I feel Michael's arms wrap around me. I don't have a lot of experience with men. The two that I've trusted, their touch has been extremely different from Michael's. Their skin was soft, and felt good against mine…I guess. I never really thought about it. It never failed though, their touch always turned rough, demanding even, and I never liked it once that happened. Michael is completely different. His touch is rough, and almost scratchy, like a loofah against my skin. Yet his hold is gentle, almost what I'd imagine caring felt like. Even when his kiss gets demanding, never—not once, does that translate into him hurting me. He makes me feel…precious. That's somehow just as addictive as his kiss.

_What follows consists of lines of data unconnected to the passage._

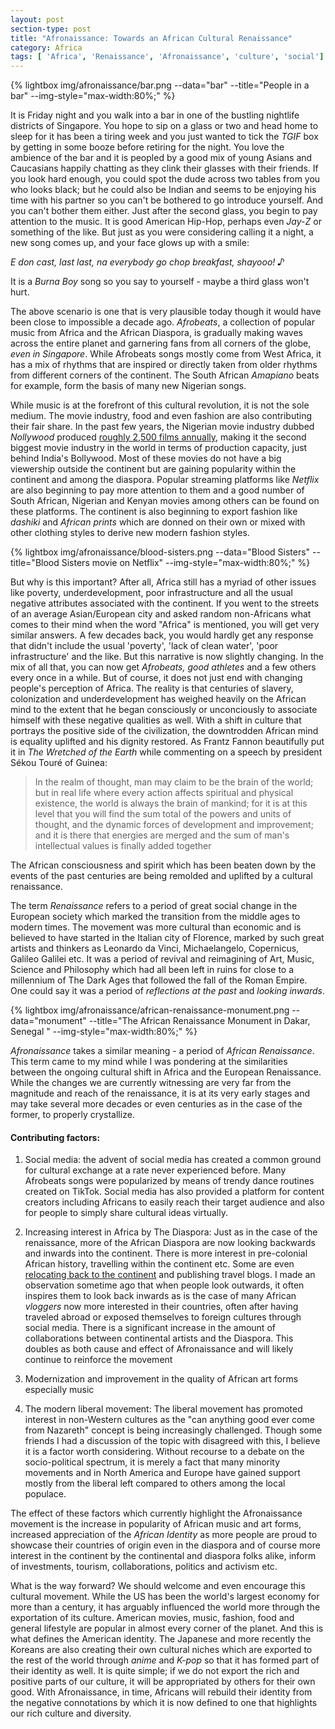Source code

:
 ```yaml
---
layout: post
section-type: post
title: "Afronaissance: Towards an African Cultural Renaissance"
category: Africa
tags: [ 'Africa', 'Renaissance', 'Afronaissance', 'culture', 'social']
---
```

{% lightbox img/afronaissance/bar.png --data="bar" --title="People in a bar"  --img-style="max-width:80%;" %}

It is Friday night and you walk into a bar in one of the bustling nightlife districts of Singapore. You hope to sip on a glass or two and head home 
to sleep for it has been a tiring week and you just wanted to tick the <i>TGIF</i> box by getting in some booze before retiring for the night.
You love the ambience of the bar and it is peopled by a good mix of young Asians and Caucasians happily chatting as they clink their glasses with their friends.
If you look hard enough, you could spot the dude across two tables from you who looks black; but he could also be Indian and seems to be enjoying his time
with his partner so you can't be bothered to go introduce yourself. And you can't bother them either.
Just after the second glass, you begin to pay attention to the music. It is good American Hip-Hop, perhaps even <i>Jay-Z</i> or something of the like. 
But just as you were considering calling it a night, a new song comes up, and your face glows up with a smile:

<i>E don cast, last last, na everybody go chop breakfast, shayooo! ♪</i>

It is a <i>Burna Boy</i> song so you say to yourself - maybe a third glass won't hurt.

The above scenario is one that is very plausible today though it would have been close to impossible a decade ago.
<i>Afrobeats</i>, a collection of popular music from Africa and the African Diaspora, is gradually making waves across the entire 
planet and garnering fans from all corners of the globe, <i>even in Singapore</i>. While Afrobeats songs mostly come from West Africa, it has a mix of rhythms that are inspired
or directly taken from older rhythms from different corners of the continent. The South African <i>Amapiano</i> beats for example, form the basis 
of many new Nigerian songs. 

While music is at the forefront of this cultural revolution, it is not the sole medium. The movie industry, food and even fashion are also contributing their fair share.
In the past few years, the Nigerian movie industry dubbed <i>Nollywood</i> produced <a href="https://www.theguardian.com/global-development/2021/oct/05/nollywood-booming-while-african-film-industries-could-create-20m-jobs-report" target="_blank"> 
roughly 2,500 films annually</a>, making it the second biggest 
movie industry in the world in terms of production capacity, just behind India's Bollywood. Most of these movies do not have a big viewership outside the continent but are gaining popularity within the 
continent and among the diaspora. Popular streaming platforms like <i>Netflix</i> are also beginning to pay more attention to them and a good number of South African, Nigerian and Kenyan movies among others can be found on 
these platforms. The continent is also beginning to export fashion like <i>dashiki</i> and <i>African prints</i> which are donned on their own or mixed with other clothing styles to derive new modern fashion styles.

{% lightbox img/afronaissance/blood-sisters.png --data="Blood Sisters" --title="Blood Sisters movie on Netflix"  --img-style="max-width:80%;" %}

But why is this important? After all, Africa still has a myriad of other issues like poverty, underdevelopment, poor infrastructure and all the usual negative
attributes associated with the continent. If you went to the streets of an average Asian/European city and asked random non-Africans what comes to their mind when the word "Africa" is mentioned, you will
get very similar answers. A few decades back, you would hardly get any response that didn't include the usual 'poverty', 'lack of clean water', 'poor infrastructure' and the like. But this
narrative is now slightly changing. In the mix of all that, you can now get <i>Afrobeats, good athletes</i> and a few others every once in a while. But of course, it does not just end 
with changing people's perception of Africa. The reality is that centuries of slavery, colonization and underdevelopment has weighed heavily on the African mind to the extent that he began consciously or unconciously to associate himself with these negative qualities as well. 
With a shift in culture that portrays the positive side of the civilization, the downtrodden African mind is equality uplifted and his dignity restored. As Frantz Fannon beautifully put it in <i>The Wretched of the Earth</i> while
commenting on a speech by president Sékou Touré of Guinea:
<blockquote> 
In the realm of thought, man may claim to be the brain of the world; 
but in real life where every action affects spiritual and physical existence, the world is always the brain of mankind;
for it is at this level that you will find the sum total of the powers and units of thought, and the dynamic forces of development and improvement;
and it is there that energies are merged and the sum of man's intellectual values is finally added together
</blockquote>

The African consciousness and spirit which has been beaten down by the events of the past centuries are being remolded and uplifted by a cultural renaissance.

The term <i>Renaissance</i> refers to a period of great social change in the European society which marked the transition from the middle ages to modern times.
The movement was more cultural than economic and is believed to have started in the Italian city of Florence, marked by such great artists and thinkers as Leonardo da Vinci, Michaelangelo, Copernicus, Galileo Galilei etc.
It was a period of revival and reimagining of Art, Music, Science and Philosophy which had all been left in ruins for close to a millennium of The Dark Ages that followed the fall of the Roman Empire.
One could say it was a period of <i>reflections at the past</i> and <i>looking inwards</i>.


{% lightbox img/afronaissance/african-renaissance-monument.png --data="monument" --title="The African Renaissance Monument in Dakar, Senegal "  --img-style="max-width:80%;" %}

<i>Afronaissance</i> takes a similar meaning - a period of <i>African Renaissance</i>. This term came to my mind while I was pondering at the similarities between the ongoing cultural
shift in Africa and the European Renaissance. While the changes we are currently witnessing are very far from the magnitude and reach of the renaissance, it is at its very early stages and may take several more
decades or even centuries as in the case of the former, to properly crystallize.

#### Contributing factors:
1. Social media: the advent of social media has created a common ground for cultural exchange at a rate never experienced before. Many Afrobeats songs were popularized by means of trendy dance routines created on TikTok.
Social media has also provided a platform for content creators including Africans to easily reach their target audience and also for people to simply share cultural ideas virtually.

2. Increasing interest in Africa by The Diaspora: Just as in the case of the renaissance, more of the African Diaspora are now looking backwards and inwards into the continent. There is more interest in pre-colonial African history,
travelling within the continent etc. Some are even [relocating back to the continent](https://en.wikipedia.org/wiki/Year_of_Return,_Ghana_2019) and publishing travel blogs. 
I made an observation sometime ago that when people look outwards, it often inspires them to look back inwards as is the case of many African <i>vloggers</i> now more interested in their countries, often after having traveled abroad or exposed themselves to foreign cultures through social media.
There is a significant increase in the amount of collaborations between continental artists and the Diaspora. This doubles as both cause and effect of Afronaissance and will likely continue to reinforce the movement

3. Modernization and improvement in the quality of African art forms especially music

4. The modern liberal movement: The liberal movement has promoted interest in non-Western cultures as the "can anything good ever come from Nazareth" concept is being increasingly challenged. Though some friends I had a discussion of the topic with disagreed with this,
I believe it is a factor worth considering. Without recourse to a debate on the socio-political spectrum, it is merely a fact that many minority movements and in North America and Europe have gained support mostly from the liberal left compared to others among the local populace.


The effect of these factors which currently highlight the Afronaissance movement is the increase in popularity of African music and art forms, increased appreciation of the <i>African Identity</i> as more people are proud to showcase
their countries of origin even in the diaspora and of course more interest in the continent by the continental and diaspora folks alike, inform of investments, tourism, collaborations, politics and activism etc.

What is the way forward? We should welcome and even encourage this cultural movement. While the US has been the world's largest economy for more than a century, it has arguably influenced the world more through the exportation of its culture. 
American movies, music, fashion, food and general lifestyle are popular in almost every corner of the planet. And this is what defines the American identity. The Japanese and more recently the Koreans are also creating their own cultural niches which are exported to the rest of the world
through <i>anime</i> and <i>K-pop</i> so that it has formed part of their identity as well. It is quite simple; if we do not
export the rich and positive parts of our culture, it will be appropriated by others for their own good. 
With Afronaissance, in time, Africans will rebuild their identity from the negative connotations by which it is now defined to one that highlights our rich culture and diversity.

We break apart, both of us breathing roughly. I worry about what I will see in his eyes. Disappointment? Anger? Regret? Any of those are possible. Slowly, I open my eyes, hating that I am trying to be a coward. Michael's dark, almost obsidian eyes are staring down at me, but the only thing I can see in them is the same thing that is raging through my body. Hunger. He wants me. The knowledge lands inside of me and it should repulse me. What it shouldn't do is make me so wet that I can feel my desire painted against the inside of my thighs. I need to be the voice of reason here. I have to be.
"I love your lips, Hayden," he says in his voice that I've come to liken to a mixture of whiskey and cigarettes. It's nothing sweet; it’s wicked, dirty, and completely masculine.
I don't know if anyone has ever told me that they love anything about me, especially my lips. I like that Michael does. I like it a lot. I take a half-step away from him, that's as much room as he's given me. My fingers come up to touch my lips as I look up at this giant of a man who wreaks havoc on my body and my emotions.
"I like yours too, even though I shouldn't," I tell him, not recognizing my own voice.
"Why shouldn't you," he asks, and I try to concentrate on his words, but his hands have moved down to my hips and his thumb is brushing back and forth on my hipbone. I can feel my eyelids get heavy as I enjoy the sensation. I have to shake myself to pay attention to him.